[Plain-text document sources]
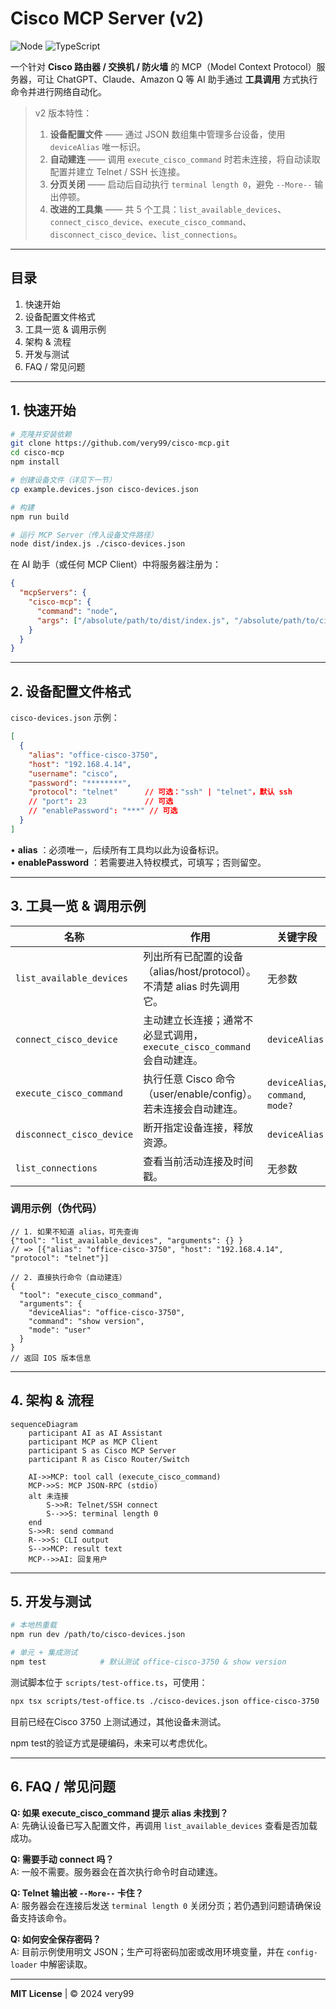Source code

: # Cisco MCP Server (v2)

![Node](https://img.shields.io/badge/node-%3E%3D16.0-brightgreen) ![TypeScript](https://img.shields.io/badge/built%20with-typescript-blue)

一个针对 **Cisco 路由器 / 交换机 / 防火墙** 的 MCP（Model Context Protocol）服务器，可让 ChatGPT、Claude、Amazon Q 等 AI 助手通过 **工具调用** 方式执行命令并进行网络自动化。

> v2 版本特性：
> 1. **设备配置文件** —— 通过 JSON 数组集中管理多台设备，使用 `deviceAlias` 唯一标识。
> 2. **自动建连** —— 调用 `execute_cisco_command` 时若未连接，将自动读取配置并建立 Telnet / SSH 长连接。
> 3. **分页关闭** —— 启动后自动执行 `terminal length 0`，避免 `--More--` 输出停顿。
> 4. **改进的工具集** —— 共 5 个工具：`list_available_devices`、`connect_cisco_device`、`execute_cisco_command`、`disconnect_cisco_device`、`list_connections`。

---
## 目录
1. 快速开始
2. 设备配置文件格式
3. 工具一览 & 调用示例
4. 架构 & 流程
5. 开发与测试
6. FAQ / 常见问题

---
## 1. 快速开始
```bash
# 克隆并安装依赖
git clone https://github.com/very99/cisco-mcp.git
cd cisco-mcp
npm install

# 创建设备文件（详见下一节）
cp example.devices.json cisco-devices.json

# 构建
npm run build

# 运行 MCP Server（传入设备文件路径）
node dist/index.js ./cisco-devices.json
```

在 AI 助手（或任何 MCP Client）中将服务器注册为：
```json
{
  "mcpServers": {
    "cisco-mcp": {
      "command": "node",
      "args": ["/absolute/path/to/dist/index.js", "/absolute/path/to/cisco-devices.json"]
    }
  }
}
```

---
## 2. 设备配置文件格式
`cisco-devices.json` 示例：
```json
[
  {
    "alias": "office-cisco-3750",
    "host": "192.168.4.14",
    "username": "cisco",
    "password": "********",
    "protocol": "telnet"      // 可选："ssh" | "telnet"，默认 ssh
    // "port": 23             // 可选
    // "enablePassword": "***" // 可选
  }
]
```
• **alias** ：必须唯一，后续所有工具均以此为设备标识。  
• **enablePassword** ：若需要进入特权模式，可填写；否则留空。

---
## 3. 工具一览 & 调用示例

| 名称 | 作用 | 关键字段 |
| ---- | ---- | -------- |
| `list_available_devices` | 列出所有已配置的设备（alias/host/protocol）。<br>不清楚 alias 时先调用它。 | 无参数 |
| `connect_cisco_device` | 主动建立长连接；通常不必显式调用，`execute_cisco_command` 会自动建连。| `deviceAlias` |
| `execute_cisco_command` | 执行任意 Cisco 命令（user/enable/config）。若未连接会自动建连。 | `deviceAlias`, `command`, `mode?` |
| `disconnect_cisco_device` | 断开指定设备连接，释放资源。 | `deviceAlias` |
| `list_connections` | 查看当前活动连接及时间戳。 | 无参数 |

### 调用示例（伪代码）
```jsonc
// 1. 如果不知道 alias，可先查询
{"tool": "list_available_devices", "arguments": {} }
// => [{"alias": "office-cisco-3750", "host": "192.168.4.14", "protocol": "telnet"}]

// 2. 直接执行命令（自动建连）
{
  "tool": "execute_cisco_command",
  "arguments": {
    "deviceAlias": "office-cisco-3750",
    "command": "show version",
    "mode": "user"
  }
}
// 返回 IOS 版本信息
```

---
## 4. 架构 & 流程
```mermaid
sequenceDiagram
    participant AI as AI Assistant
    participant MCP as MCP Client
    participant S as Cisco MCP Server
    participant R as Cisco Router/Switch

    AI->>MCP: tool call (execute_cisco_command)
    MCP->>S: MCP JSON-RPC (stdio)
    alt 未连接
        S->>R: Telnet/SSH connect
        S-->>S: terminal length 0
    end
    S->>R: send command
    R-->>S: CLI output
    S-->>MCP: result text
    MCP-->>AI: 回复用户
```

---
## 5. 开发与测试

```bash
# 本地热重载
npm run dev /path/to/cisco-devices.json

# 单元 + 集成测试
npm test            # 默认测试 office-cisco-3750 & show version
```
测试脚本位于 `scripts/test-office.ts`，可使用：
```bash
npx tsx scripts/test-office.ts ./cisco-devices.json office-cisco-3750
```

目前已经在Cisco 3750 上测试通过，其他设备未测试。

npm test的验证方式是硬编码，未来可以考虑优化。

---
## 6. FAQ / 常见问题

**Q: 如果 execute_cisco_command 提示 alias 未找到？**  
A: 先确认设备已写入配置文件，再调用 `list_available_devices` 查看是否加载成功。

**Q: 需要手动 connect 吗？**  
A: 一般不需要。服务器会在首次执行命令时自动建连。

**Q: Telnet 输出被 `--More--` 卡住？**  
A: 服务器会在连接后发送 `terminal length 0` 关闭分页；若仍遇到问题请确保设备支持该命令。

**Q: 如何安全保存密码？**  
A: 目前示例使用明文 JSON；生产可将密码加密或改用环境变量，并在 `config-loader` 中解密读取。

---
**MIT License**  | © 2024 very99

# WHAT YOU WILL DO
Could you output every record above exactly as written, leaving out the pictures?

# SOLUTION FOR THIS EXERCISE
Source code

: # Cisco MCP Server (v2)

![Node](https://img.shields.io/badge/node-%3E%3D16.0-brightgreen) ![TypeScript](https://img.shields.io/badge/built%20with-typescript-blue)

一个针对 **Cisco 路由器 / 交换机 / 防火墙** 的 MCP（Model Context Protocol）服务器，可让 ChatGPT、Claude、Amazon Q 等 AI 助手通过 **工具调用** 方式执行命令并进行网络自动化。

> v2 版本特性：
> 1. **设备配置文件** —— 通过 JSON 数组集中管理多台设备，使用 `deviceAlias` 唯一标识。
> 2. **自动建连** —— 调用 `execute_cisco_command` 时若未连接，将自动读取配置并建立 Telnet / SSH 长连接。
> 3. **分页关闭** —— 启动后自动执行 `terminal length 0`，避免 `--More--` 输出停顿。
> 4. **改进的工具集** —— 共 5 个工具：`list_available_devices`、`connect_cisco_device`、`execute_cisco_command`、`disconnect_cisco_device`、`list_connections`。

---
## 目录
1. 快速开始
2. 设备配置文件格式
3. 工具一览 & 调用示例
4. 架构 & 流程
5. 开发与测试
6. FAQ / 常见问题

---
## 1. 快速开始
```bash
# 克隆并安装依赖
git clone https://github.com/very99/cisco-mcp.git
cd cisco-mcp
npm install

# 创建设备文件（详见下一节）
cp example.devices.json cisco-devices.json

# 构建
npm run build

# 运行 MCP Server（传入设备文件路径）
node dist/index.js ./cisco-devices.json
```

在 AI 助手（或任何 MCP Client）中将服务器注册为：
```json
{
  "mcpServers": {
    "cisco-mcp": {
      "command": "node",
      "args": ["/absolute/path/to/dist/index.js", "/absolute/path/to/cisco-devices.json"]
    }
  }
}
```

---
## 2. 设备配置文件格式
`cisco-devices.json` 示例：
```json
[
  {
    "alias": "office-cisco-3750",
    "host": "192.168.4.14",
    "username": "cisco",
    "password": "********",
    "protocol": "telnet"      // 可选："ssh" | "telnet"，默认 ssh
    // "port": 23             // 可选
    // "enablePassword": "***" // 可选
  }
]
```
• **alias** ：必须唯一，后续所有工具均以此为设备标识。  
• **enablePassword** ：若需要进入特权模式，可填写；否则留空。

---
## 3. 工具一览 & 调用示例

| 名称 | 作用 | 关键字段 |
| ---- | ---- | -------- |
| `list_available_devices` | 列出所有已配置的设备（alias/host/protocol）。<br>不清楚 alias 时先调用它。 | 无参数 |
| `connect_cisco_device` | 主动建立长连接；通常不必显式调用，`execute_cisco_command` 会自动建连。| `deviceAlias` |
| `execute_cisco_command` | 执行任意 Cisco 命令（user/enable/config）。若未连接会自动建连。 | `deviceAlias`, `command`, `mode?` |
| `disconnect_cisco_device` | 断开指定设备连接，释放资源。 | `deviceAlias` |
| `list_connections` | 查看当前活动连接及时间戳。 | 无参数 |

### 调用示例（伪代码）
```jsonc
// 1. 如果不知道 alias，可先查询
{"tool": "list_available_devices", "arguments": {} }
// => [{"alias": "office-cisco-3750", "host": "192.168.4.14", "protocol": "telnet"}]

// 2. 直接执行命令（自动建连）
{
  "tool": "execute_cisco_command",
  "arguments": {
    "deviceAlias": "office-cisco-3750",
    "command": "show version",
    "mode": "user"
  }
}
// 返回 IOS 版本信息
```

---
## 4. 架构 & 流程
```mermaid
sequenceDiagram
    participant AI as AI Assistant
    participant MCP as MCP Client
    participant S as Cisco MCP Server
    participant R as Cisco Router/Switch

    AI->>MCP: tool call (execute_cisco_command)
    MCP->>S: MCP JSON-RPC (stdio)
    alt 未连接
        S->>R: Telnet/SSH connect
        S-->>S: terminal length 0
    end
    S->>R: send command
    R-->>S: CLI output
    S-->>MCP: result text
    MCP-->>AI: 回复用户
```

---
## 5. 开发与测试

```bash
# 本地热重载
npm run dev /path/to/cisco-devices.json

# 单元 + 集成测试
npm test            # 默认测试 office-cisco-3750 & show version
```
测试脚本位于 `scripts/test-office.ts`，可使用：
```bash
npx tsx scripts/test-office.ts ./cisco-devices.json office-cisco-3750
```

目前已经在Cisco 3750 上测试通过，其他设备未测试。

npm test的验证方式是硬编码，未来可以考虑优化。

---
## 6. FAQ / 常见问题

**Q: 如果 execute_cisco_command 提示 alias 未找到？**  
A: 先确认设备已写入配置文件，再调用 `list_available_devices` 查看是否加载成功。

**Q: 需要手动 connect 吗？**  
A: 一般不需要。服务器会在首次执行命令时自动建连。

**Q: Telnet 输出被 `--More--` 卡住？**  
A: 服务器会在连接后发送 `terminal length 0` 关闭分页；若仍遇到问题请确保设备支持该命令。

**Q: 如何安全保存密码？**  
A: 目前示例使用明文 JSON；生产可将密码加密或改用环境变量，并在 `config-loader` 中解密读取。

---
**MIT License**  | © 2024 very99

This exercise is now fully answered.